So then people say that vectors in $\mathbb{R}^2$ are linear combinations $a_0 \vec e_0 + a_1 \vec e_1$, where $\{\vec e_0, \vec e_1\}$ is the "standard" basis, and sometimes they'll define $\vec e_0$ as the "vector" $\begin{bmatrix} 1 \\ 0 \end{bmatrix}$, but that's not even a vector, it's a $2 \times 1$ matrix, and matrices need a basis in order to be well-defined, so the whole definition is circular.

Something fishy is going on with bases and vector space isomorphims/automorphisms...

(Consider this question a continuation of this)

Answer 1

The Euclidean plane as a 2-dimensional real vector space (with standard operations) doesn't have a canonical basis. The real vector space of 2-tuples of real numbers (with standard operations) does. The basis you give as the canonical basis is objectively less arbitrary than your other example because the elements $0$ and $1$ are singled out as special elements in the definition of a field.

The moment you slap a Cartesian coordinate system onto your plane, this sets up an explicit bijection between points and tuples, and the canonical basis transfers from one to the other. Or is it that once you've chosen a basis for your plane, the canonical basis of the tuples gives you a bijection between the two spaces, which again gives you a Cartesian coordinate system?

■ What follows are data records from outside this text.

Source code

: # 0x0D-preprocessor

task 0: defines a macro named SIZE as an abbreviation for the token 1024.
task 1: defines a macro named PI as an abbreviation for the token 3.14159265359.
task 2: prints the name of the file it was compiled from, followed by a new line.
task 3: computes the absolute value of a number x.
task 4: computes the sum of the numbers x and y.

Maybe a bit of both?

Answer 2

Let's say you are a "purist" and develop linear algebra based on the notion of an abstract vector space and are not even introduced to $\mathbb{F}^n$ with the standard vector space structure as an example. So you covered fields, vector spaces, subspaces, linear maps and so on. You might not even seen a concrete example of a vector space or a basis.

At some point, you define the notion of a basis and prove that if $V$ has a finite (ordered) basis $\mathcal{B} = (b_1,\dots,b_n)$ then any vector $v \in V$ has a unique representation as $v = x_1 b_1 + \dots + x_n b_n$ with $x_1,\dots,x_n \in \mathbb{F}$. This sets up a bijection of sets between $V$ and the space of tuples $\mathbb{F}^n$. Let's call this bijection which depends on $\mathcal{B}$ by $\varphi_{\mathcal{B}} \colon \mathbb{F}^n \rightarrow V$. It is given by $$ \varphi_{\mathcal{B}} \left( x_1, \dots, x_n \right) = x_1 b_1 +_{V} \dots +_{V} x_n b_n. $$ At this point, $\mathbb{F}^n$ is merely a set. Since $\varphi_{\mathcal{B}}$ is a bijection, by abstract nonsense you know that you can endow $\mathbb{F}^n$ with the structure of a vector space over $\mathbb{F}$ so that $\varphi_{\mathcal{B}}$ becomes an isomorphism. So you turn to find what is this structure and discover that it is actually the "standard" vector space structure on $\mathbb{F}^n$. While the bijection $\varphi_{\mathcal{B}}$ heavily depends on $\mathcal{B}$, the induced structure on $\mathbb{F}^n$ does not depend on the specific basis so it indeed deserves the title "standard".

So now $\varphi_{\mathcal{B}}$ and $\varphi_{\mathcal{B}}^{-1}$ (which is often denoted by $[v]_{\mathcal{B}}$ and maps a vector $v \in V$ to its coordinate vector) are isomorphisms and so they must send a basis to a basis. To which basis $\varphi_{\mathcal{B}}^{-1}$ sends the original basis $\mathcal{B}$? To the basis $\mathcal{E} = (e_1,\dots,e_n)$! Now again, no matter which basis $\mathcal{B}$ you use for $V$, the bijection $\varphi_{\mathcal{B}}^{-1}$ will map $\mathcal{B}$ to the same basis $\mathcal{E} = (e_1,\dots,e_n)$. Isn't it enough to give it the title "standard"?

Finally, here is something interesting. After you endowed $\mathbb{F}^n$ with a vector space structure, you can take $V = \mathbb{F}^n$, take some arbitrary basis $\mathcal{B}$ for $\mathbb{F}^n$ and consider the map $\varphi_{\mathcal{B}} \colon \mathbb{F}^n \rightarrow \mathbb{F}^n$. Each (ordered) basis $\mathcal{B}$ gives you a different automorphism $\varphi_{\mathcal{B}}$ and the "standard" basis (with the standard ordering) is the only one which gives you the "most standard" automorphism $\operatorname{id}_{\mathbb{F}^n}$. Phrased differently, the standard basis $\mathcal{E}$ for $\mathbb{F}^n$ is the only basis with respect to which we have $[v]_{\mathcal{E}} = v$ for all $v \in \mathbb{F}^n$ (so the vector $v$ and its coordinate representation with respect to $\mathcal{E}$ coincide!).